Gremillion, Helen 1965–
Gremillion, Helen 1965–
(Helen C. Gremillion)
PERSONAL: Born March 20, 1965, in Corona, CA; daughter of Michael (an aeronautical engineer) and Virginia (a hospital patient-relations director; maiden name, Dubroc) Gremillion; married Nigel Pizzini (an academic advisor), May 24, 2003. Ethnicity: "Caucasian." Education: Boston University, B.A. (summa cum laude), 1988; University of Chicago, M.A., 1991; Stanford University, Ph.D., 1996. Hobbies and other interests: Singing with Bloomington Chamber Singers.
ADDRESSES: Office—Department of Gender Studies, Indiana University—Bloomington, Bloomington, IN 47405-2201.

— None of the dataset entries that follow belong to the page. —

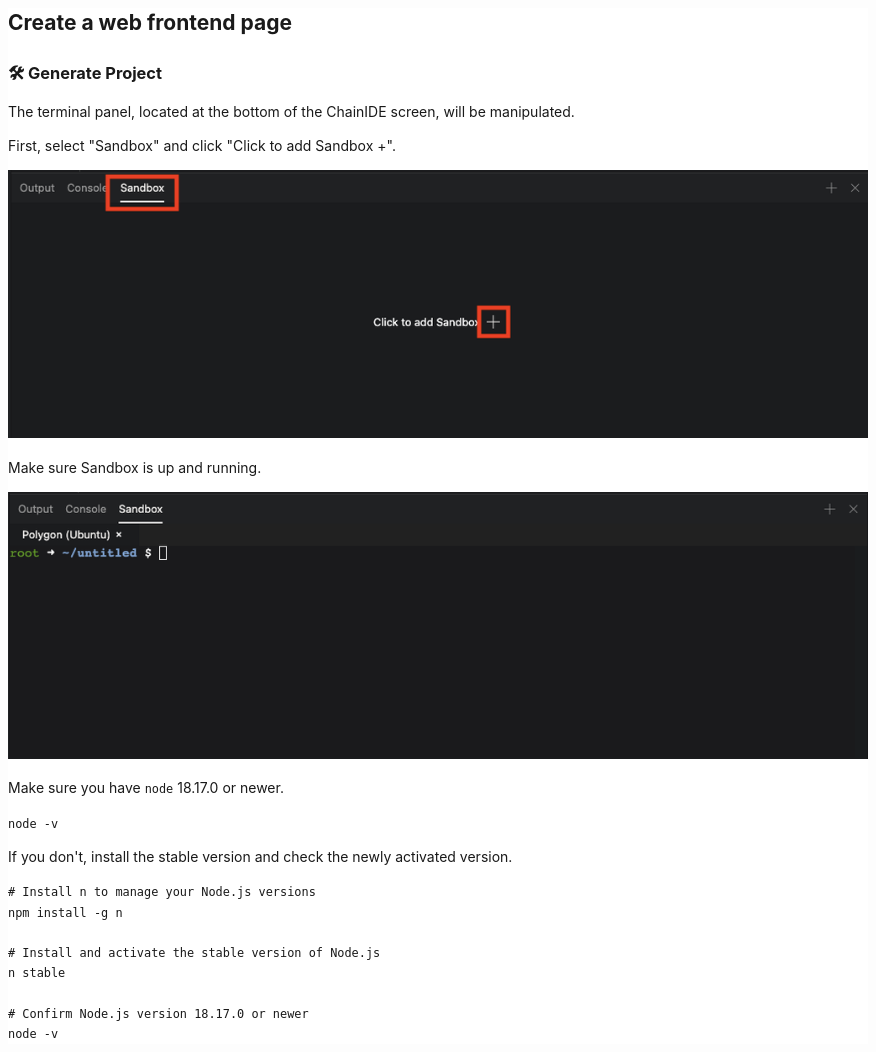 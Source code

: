 ## Create a web frontend page

### 🛠 Generate Project

The terminal panel, located at the bottom of the ChainIDE screen, will be manipulated.

First, select "Sandbox" and click "Click to add Sandbox +".

![](./../../img/section-4/4_2_7.png)

Make sure Sandbox is up and running.

![](./../../img/section-4/4_2_8.png)

Make sure you have `node` 18.17.0 or newer.

```
node -v
```

If you don't, install the stable version and check the newly activated version.

```
# Install n to manage your Node.js versions
npm install -g n

# Install and activate the stable version of Node.js
n stable

# Confirm Node.js version 18.17.0 or newer
node -v
```
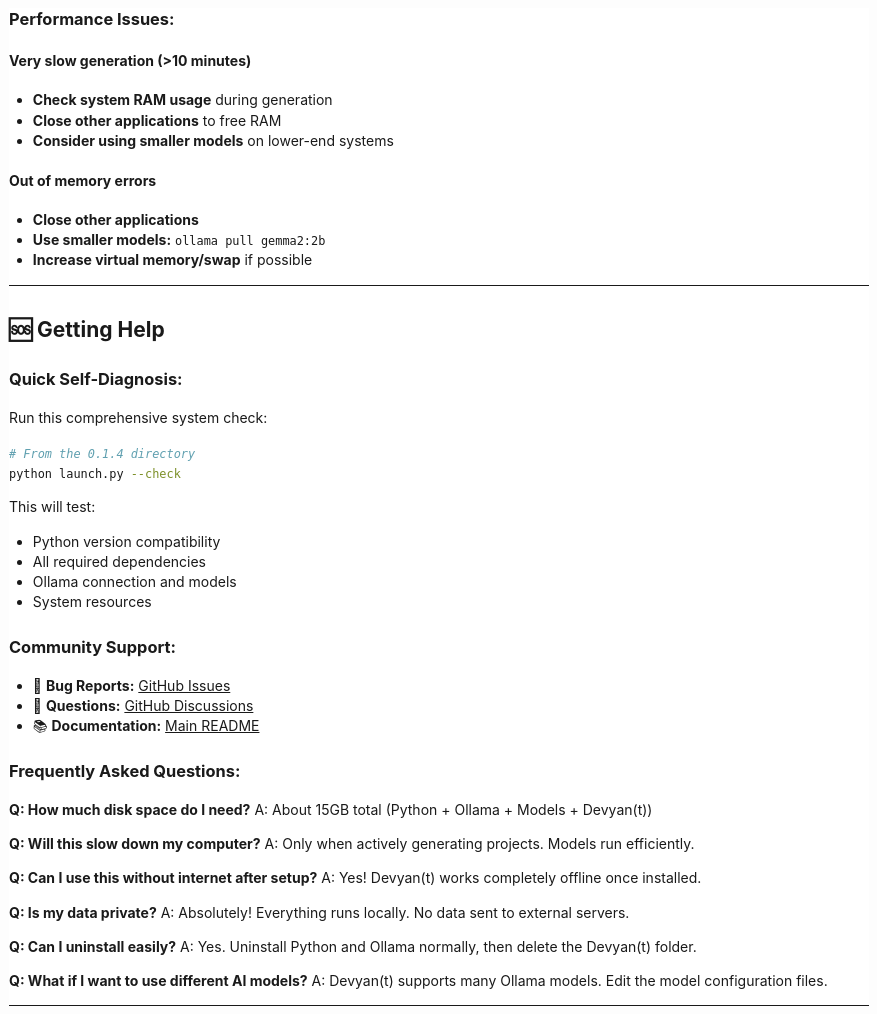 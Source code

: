 ### **Performance Issues:**

#### **Very slow generation (>10 minutes)**
- **Check system RAM usage** during generation
- **Close other applications** to free RAM
- **Consider using smaller models** on lower-end systems

#### **Out of memory errors**
- **Close other applications**
- **Use smaller models:** `ollama pull gemma2:2b`
- **Increase virtual memory/swap** if possible

---

## 🆘 Getting Help

### **Quick Self-Diagnosis:**

Run this comprehensive system check:
```bash
# From the 0.1.4 directory
python launch.py --check
```

This will test:
- Python version compatibility
- All required dependencies
- Ollama connection and models
- System resources

### **Community Support:**

- 🐛 **Bug Reports:** [GitHub Issues](https://github.com/ChronoRixun/Devyan-t/issues)
- 💬 **Questions:** [GitHub Discussions](https://github.com/ChronoRixun/Devyan-t/discussions)
- 📚 **Documentation:** [Main README](README.md)

### **Frequently Asked Questions:**

**Q: How much disk space do I need?**
A: About 15GB total (Python + Ollama + Models + Devyan(t))

**Q: Will this slow down my computer?**
A: Only when actively generating projects. Models run efficiently.

**Q: Can I use this without internet after setup?**
A: Yes! Devyan(t) works completely offline once installed.

**Q: Is my data private?**
A: Absolutely! Everything runs locally. No data sent to external servers.

**Q: Can I uninstall easily?**
A: Yes. Uninstall Python and Ollama normally, then delete the Devyan(t) folder.

**Q: What if I want to use different AI models?**
A: Devyan(t) supports many Ollama models. Edit the model configuration files.

--- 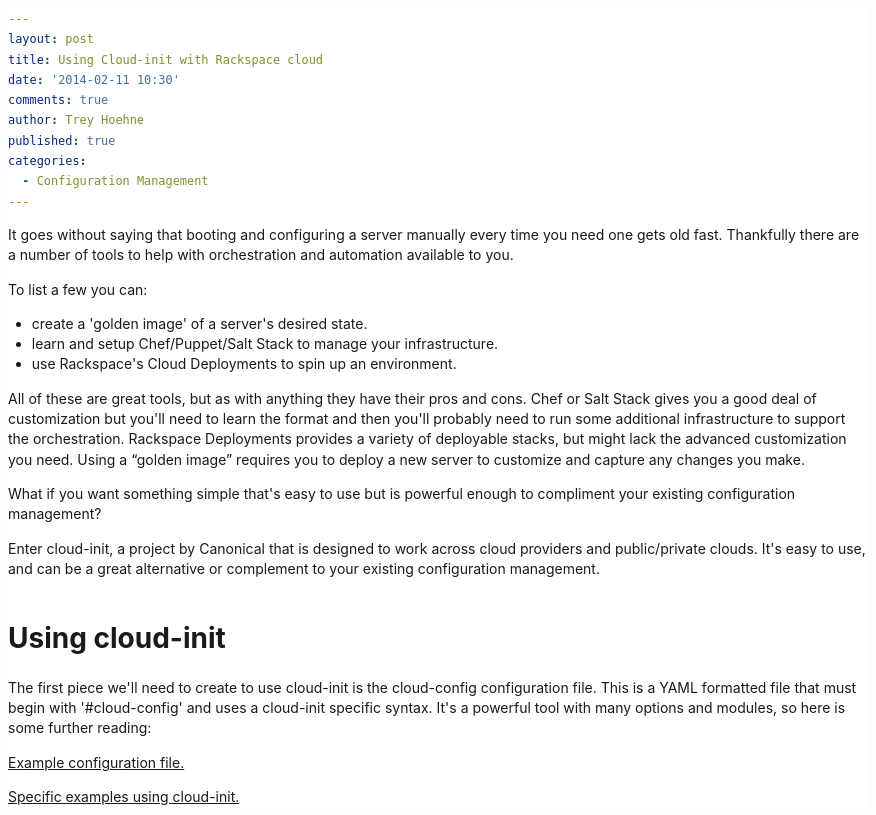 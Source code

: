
 ```yaml
---
layout: post
title: Using Cloud-init with Rackspace cloud
date: '2014-02-11 10:30'
comments: true
author: Trey Hoehne
published: true
categories:
  - Configuration Management
---
```

It goes without saying that booting and configuring a server manually
every time you need one gets old fast. Thankfully there are a number of tools to help
with orchestration and automation available to you. 

To list a few you can:

-   create a 'golden image' of a server's desired state.
-   learn and setup Chef/Puppet/Salt Stack to manage your infrastructure.
-   use Rackspace's Cloud Deployments to spin up an environment.



All of these are great tools, but as with anything they have their pros
and cons. Chef or Salt Stack gives you a good deal of customization but
you'll need to learn the format and then you'll probably need to run
some additional infrastructure to support the orchestration. Rackspace Deployments provides a variety of deployable
stacks, but might lack the advanced customization you need. Using a “golden
image” requires you to deploy a new server to customize and capture
any changes you make. 

What if you want something simple that's easy to use but is powerful enough to compliment your existing configuration management?

Enter cloud-init, a project by Canonical that is designed to work
across cloud providers and public/private clouds. It's easy to
use, and can be a great alternative or complement to your
existing configuration management. 



# Using cloud-init

The first piece we'll need to create to use cloud-init is the
cloud-config configuration file. This is a YAML formatted file that must
begin with '#cloud-config' and uses a cloud-init specific syntax. It's
a powerful tool with many options and modules, so here is some further reading:

[Example configuration file.](https://bazaar.launchpad.net/~cloud-init-dev/cloud-init/trunk/view/head:/doc/examples/cloud-config.txt)

[Specific examples using cloud-init. ](https://bazaar.launchpad.net/~cloud-init-dev/cloud-init/trunk/files/891/doc/examples)
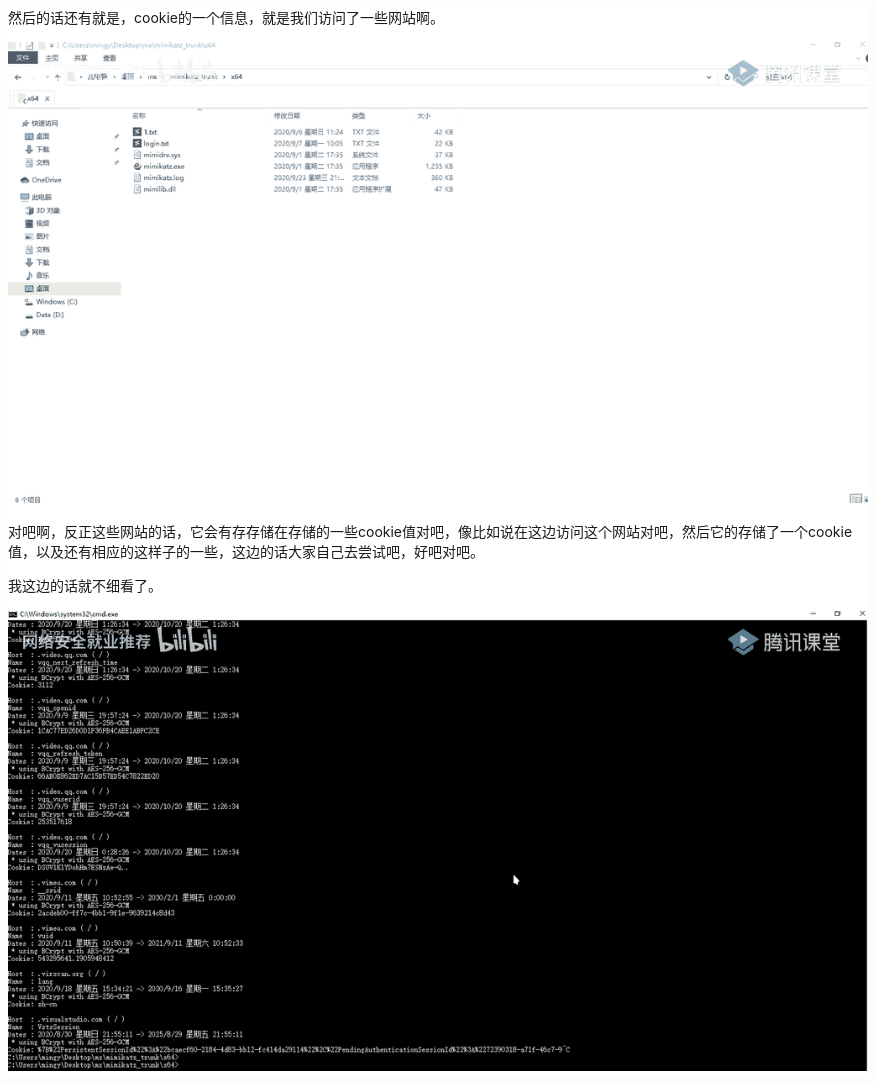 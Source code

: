 然后的话还有就是，cookie的一个信息，就是我们访问了一些网站啊。

![](img/42c7c9f7d4c9df23e26387e6bf740647_117.png)

对吧啊，反正这些网站的话，它会有存存储在存储的一些cookie值对吧，像比如说在这边访问这个网站对吧，然后它的存储了一个cookie值，以及还有相应的这样子的一些，这边的话大家自己去尝试吧，好吧对吧。

我这边的话就不细看了。

![](img/42c7c9f7d4c9df23e26387e6bf740647_119.png)
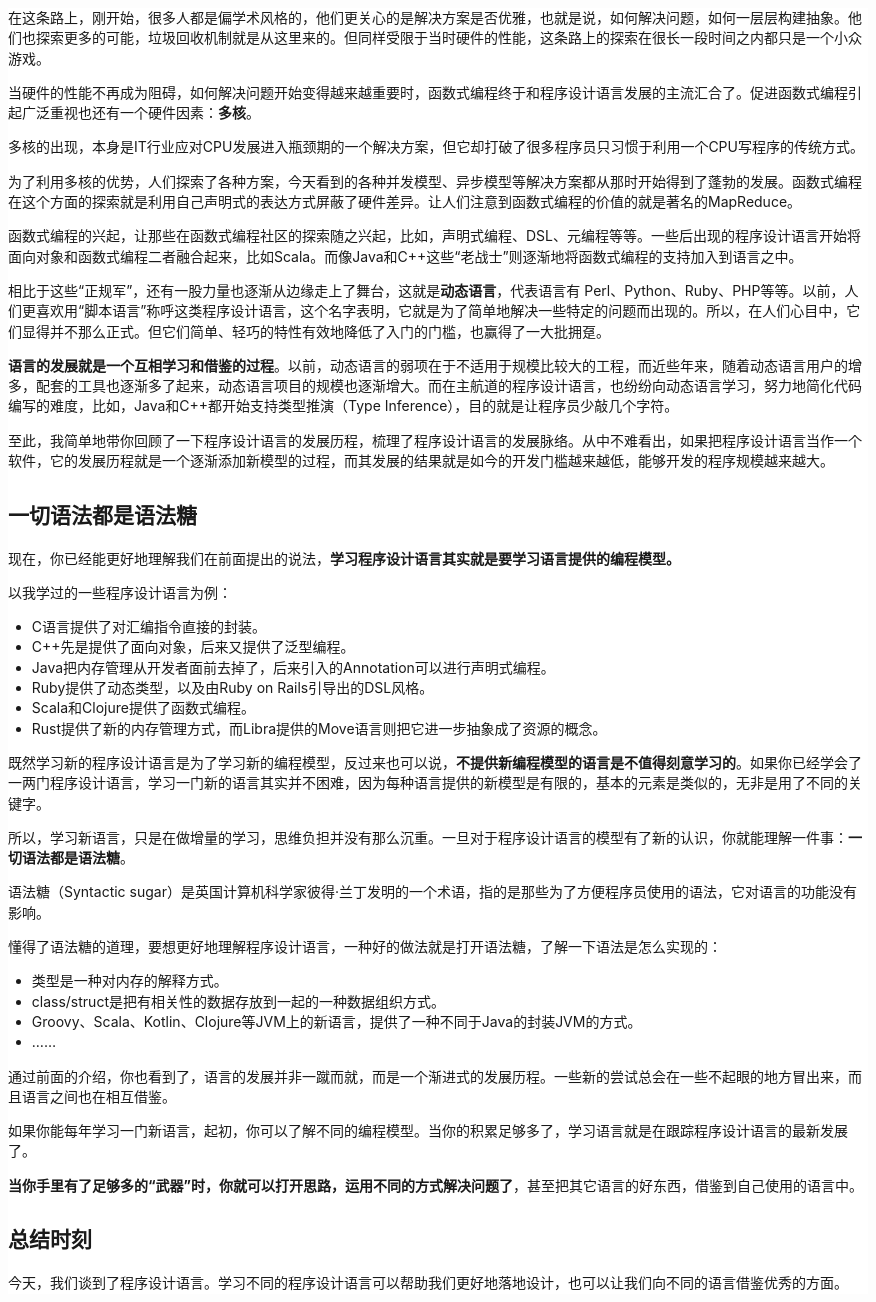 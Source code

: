 在这条路上，刚开始，很多人都是偏学术风格的，他们更关心的是解决方案是否优雅，也就是说，如何解决问题，如何一层层构建抽象。他们也探索更多的可能，垃圾回收机制就是从这里来的。但同样受限于当时硬件的性能，这条路上的探索在很长一段时间之内都只是一个小众游戏。

当硬件的性能不再成为阻碍，如何解决问题开始变得越来越重要时，函数式编程终于和程序设计语言发展的主流汇合了。促进函数式编程引起广泛重视也还有一个硬件因素：**多核**。

多核的出现，本身是IT行业应对CPU发展进入瓶颈期的一个解决方案，但它却打破了很多程序员只习惯于利用一个CPU写程序的传统方式。

为了利用多核的优势，人们探索了各种方案，今天看到的各种并发模型、异步模型等解决方案都从那时开始得到了蓬勃的发展。函数式编程在这个方面的探索就是利用自己声明式的表达方式屏蔽了硬件差异。让人们注意到函数式编程的价值的就是著名的MapReduce。

函数式编程的兴起，让那些在函数式编程社区的探索随之兴起，比如，声明式编程、DSL、元编程等等。一些后出现的程序设计语言开始将面向对象和函数式编程二者融合起来，比如Scala。而像Java和C++这些“老战士”则逐渐地将函数式编程的支持加入到语言之中。

相比于这些“正规军”，还有一股力量也逐渐从边缘走上了舞台，这就是**动态语言**，代表语言有 Perl、Python、Ruby、PHP等等。以前，人们更喜欢用“脚本语言”称呼这类程序设计语言，这个名字表明，它就是为了简单地解决一些特定的问题而出现的。所以，在人们心目中，它们显得并不那么正式。但它们简单、轻巧的特性有效地降低了入门的门槛，也赢得了一大批拥趸。

**语言的发展就是一个互相学习和借鉴的过程**。以前，动态语言的弱项在于不适用于规模比较大的工程，而近些年来，随着动态语言用户的增多，配套的工具也逐渐多了起来，动态语言项目的规模也逐渐增大。而在主航道的程序设计语言，也纷纷向动态语言学习，努力地简化代码编写的难度，比如，Java和C++都开始支持类型推演（Type Inference），目的就是让程序员少敲几个字符。

至此，我简单地带你回顾了一下程序设计语言的发展历程，梳理了程序设计语言的发展脉络。从中不难看出，如果把程序设计语言当作一个软件，它的发展历程就是一个逐渐添加新模型的过程，而其发展的结果就是如今的开发门槛越来越低，能够开发的程序规模越来越大。

## 一切语法都是语法糖

现在，你已经能更好地理解我们在前面提出的说法，**学习程序设计语言其实就是要学习语言提供的编程模型。**

以我学过的一些程序设计语言为例：

- C语言提供了对汇编指令直接的封装。
- C++先是提供了面向对象，后来又提供了泛型编程。
- Java把内存管理从开发者面前去掉了，后来引入的Annotation可以进行声明式编程。
- Ruby提供了动态类型，以及由Ruby on Rails引导出的DSL风格。
- Scala和Clojure提供了函数式编程。
- Rust提供了新的内存管理方式，而Libra提供的Move语言则把它进一步抽象成了资源的概念。

既然学习新的程序设计语言是为了学习新的编程模型，反过来也可以说，**不提供新编程模型的语言是不值得刻意学习的**。如果你已经学会了一两门程序设计语言，学习一门新的语言其实并不困难，因为每种语言提供的新模型是有限的，基本的元素是类似的，无非是用了不同的关键字。

所以，学习新语言，只是在做增量的学习，思维负担并没有那么沉重。一旦对于程序设计语言的模型有了新的认识，你就能理解一件事：**一切语法都是语法糖**。

语法糖（Syntactic sugar）是英国计算机科学家彼得·兰丁发明的一个术语，指的是那些为了方便程序员使用的语法，它对语言的功能没有影响。

懂得了语法糖的道理，要想更好地理解程序设计语言，一种好的做法就是打开语法糖，了解一下语法是怎么实现的：

- 类型是一种对内存的解释方式。
- class/struct是把有相关性的数据存放到一起的一种数据组织方式。
- Groovy、Scala、Kotlin、Clojure等JVM上的新语言，提供了一种不同于Java的封装JVM的方式。
- ……

通过前面的介绍，你也看到了，语言的发展并非一蹴而就，而是一个渐进式的发展历程。一些新的尝试总会在一些不起眼的地方冒出来，而且语言之间也在相互借鉴。

如果你能每年学习一门新语言，起初，你可以了解不同的编程模型。当你的积累足够多了，学习语言就是在跟踪程序设计语言的最新发展了。

**当你手里有了足够多的“武器”时，你就可以打开思路，运用不同的方式解决问题了**，甚至把其它语言的好东西，借鉴到自己使用的语言中。

## 总结时刻

今天，我们谈到了程序设计语言。学习不同的程序设计语言可以帮助我们更好地落地设计，也可以让我们向不同的语言借鉴优秀的方面。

CAREER: Stanford University, Stanford, CA, fellow, 1994–95, lecturer in anthropology, 1996–98; Indiana University—Bloomington, assistant professor, 1998–2004, associate professor of gender studies, 2004–, holder of Peg Zeglin Brand chair, 1998–, adjunct professor of anthropology, 1998, cultural studies, 2000, and American studies, 2003, fellow of Research and University Graduate School, 2001, and Freshman Learning Project, 2004. Guest lecturer at University of Washington, Seattle, 1994, and UNITEC University and University of Waikato, 2000; workshop presenter; guest on local media programs. Progressive Faculty Coalition, member, 2001–; Friends of Kinsey, board member.
MEMBER: American Anthropological Association, Association for Medical Anthropology, Association for Feminist Anthropology, National Women's Studies Association, Phi Beta Kappa.
AWARDS, HONORS: Research grant, National Science Foundation, 1993–94; American Fellowship, American Association of University Women, 1995–96; travel grants for Australia, Indiana University—Bloomington, 2000.
Feeding Anorexia: Gender and Power at a Treatment Center, Duke University Press (Durham, NC), 2003.
Contributor of articles and reviews to academic journals, including Journal of Constructivist Psychology, Signs: Journal of Women in Culture and Society, and Social Science and Medicine.
WORK IN PROGRESS: Ethnographic Therapies: Lessons for an Engaged Anthropology (tentative title).
SIDELIGHTS: Helen Gremillion told CA: "My writing is inspired by a desire to produce interdisciplinary scholarship that can contribute to new knowledge and to social change. For example, my book, Feeding An-orexia: Gender and Power at a Treatment Center, is a cultural analysis of psychiatric treatments that challenges both the disciplinary boundaries of biomedicine and the lack of attention to the material body in some cultural studies literature, and it aims to help improve treatments for 'eating disorders.' My current work examines intersections among talk therapies, cultural studies, literary theory, and poststructuralist theories and aims to help shift dominant psychotherapeutic paradigms. My writing process is collaborative (without strict divisions between 'studier' and 'studied'), in keeping with the goals of my work."
BIOGRAPHICAL AND CRITICAL SOURCES:
Working with the Stories of Women's Lives, Dulwich Centre Publications (Adelaide, Australia), 2001.
Canadian Review of Sociology and Anthropology, February, 2004, Richard O'Connor, review of Feeding Anorexia: Gender and Power at a Treatment Center, p. 90.